A bcache update
A bcache update
Posted May 15, 2012 3:43 UTC (Tue) by koverstreet (✭ supporter ✭, #4296)In reply to: A bcache update by dlang
Parent article: A bcache update
But for that to be useful we'd have to have writeback specifically pick bigger sequential chunks of dirty data and skip smaller ones, and I'm not sure how useful that actually is. Right now it just flushes dirty data in sorted order, which makes things really easy and works quite well in practice - in particular for regular hard drives, even if your dirty data isn't purely sequential you're still minimizing seek distance. And if you let gigabytes of dirty data buffer up (via writeback_percent) - the dirty data's going to be about as sequential as it's gonna get.
But yeah, there's all kinds of interesting tricks we could do.

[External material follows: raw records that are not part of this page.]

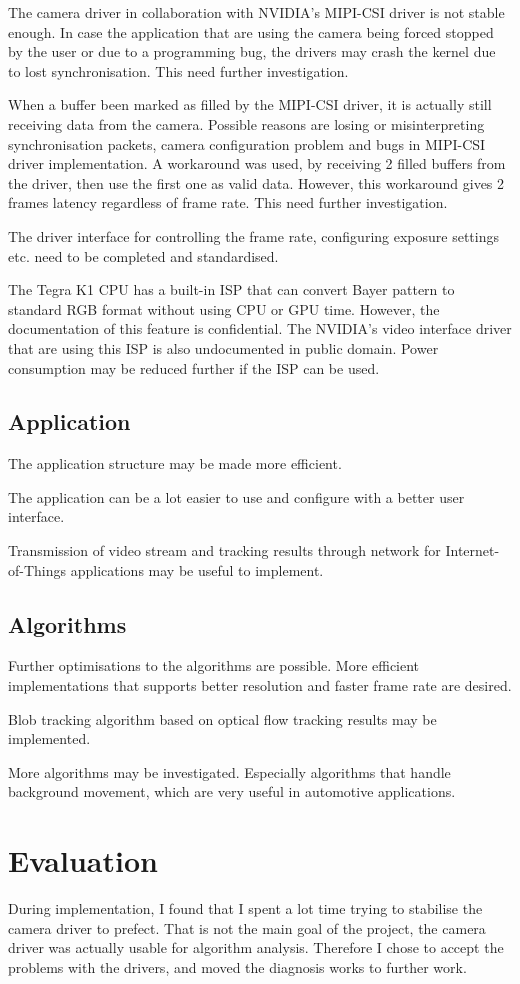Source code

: The camera driver in collaboration with NVIDIA's MIPI-CSI driver is not stable enough. In case the application that are using the camera being forced stopped by the user or due to a programming bug, the drivers may crash the kernel due to lost synchronisation. This need further investigation.

When a buffer been marked as filled by the MIPI-CSI driver, it is actually still receiving data from the camera. Possible reasons are losing or misinterpreting synchronisation packets, camera configuration problem and bugs in MIPI-CSI driver implementation. A workaround was used, by receiving 2 filled buffers from the driver, then use the first one as valid data. However, this workaround gives 2 frames latency regardless of frame rate. This need further investigation.

The driver interface for controlling the frame rate, configuring exposure settings etc. need to be completed and standardised.

The Tegra K1 CPU has a built-in ISP that can convert Bayer pattern to standard RGB format without using CPU or GPU time. However, the documentation of this feature is confidential. The NVIDIA's video interface driver that are using this ISP is also undocumented in public domain. Power consumption may be reduced further if the ISP can be used.

\subsection{Application}

The application structure may be made more efficient.

The application can be a lot easier to use and configure with a better user interface.

Transmission of video stream and tracking results through network for Internet-of-Things applications may be useful to implement.

\subsection{Algorithms}

Further optimisations to the algorithms are possible. More efficient implementations that supports better resolution and faster frame rate are desired.

Blob tracking algorithm based on optical flow tracking results may be implemented.

More algorithms may be investigated. Especially algorithms that handle background movement, which are very useful in automotive applications.

\section{Evaluation}

During implementation, I found that I spent a lot time trying to stabilise the camera driver to prefect. That is not the main goal of the project, the camera driver was actually usable for algorithm analysis. Therefore I chose to accept the problems with the drivers, and moved the diagnosis works to further work.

Posted May 15, 2012 22:34 UTC (Tue)
by intgr (subscriber, #39733)
[Link] (2 responses)
That's certainly an important optimization for mixed random/sequential write workloads whose working set is larger than the SSD. To make best use of both kinds of disks, random writes should persist on the SSD as long as possible, whereas longer sequential writes should be pushed out quickly to make more room for random writes.
Posted May 16, 2012 1:52 UTC (Wed)
by koverstreet (✭ supporter ✭, #4296)
[Link] (1 responses)
If you can show me a workload that'd benefit though - I'm not opposed to the idea, it's just a question of priorities.
Posted May 16, 2012 7:35 UTC (Wed)
by intgr (subscriber, #39733)
[Link]
Oh, I didn't realize that. That should take care of most of it. There's probably still some benefit to sorting writeback by size, but I'm not sure whether it's worth the complexity.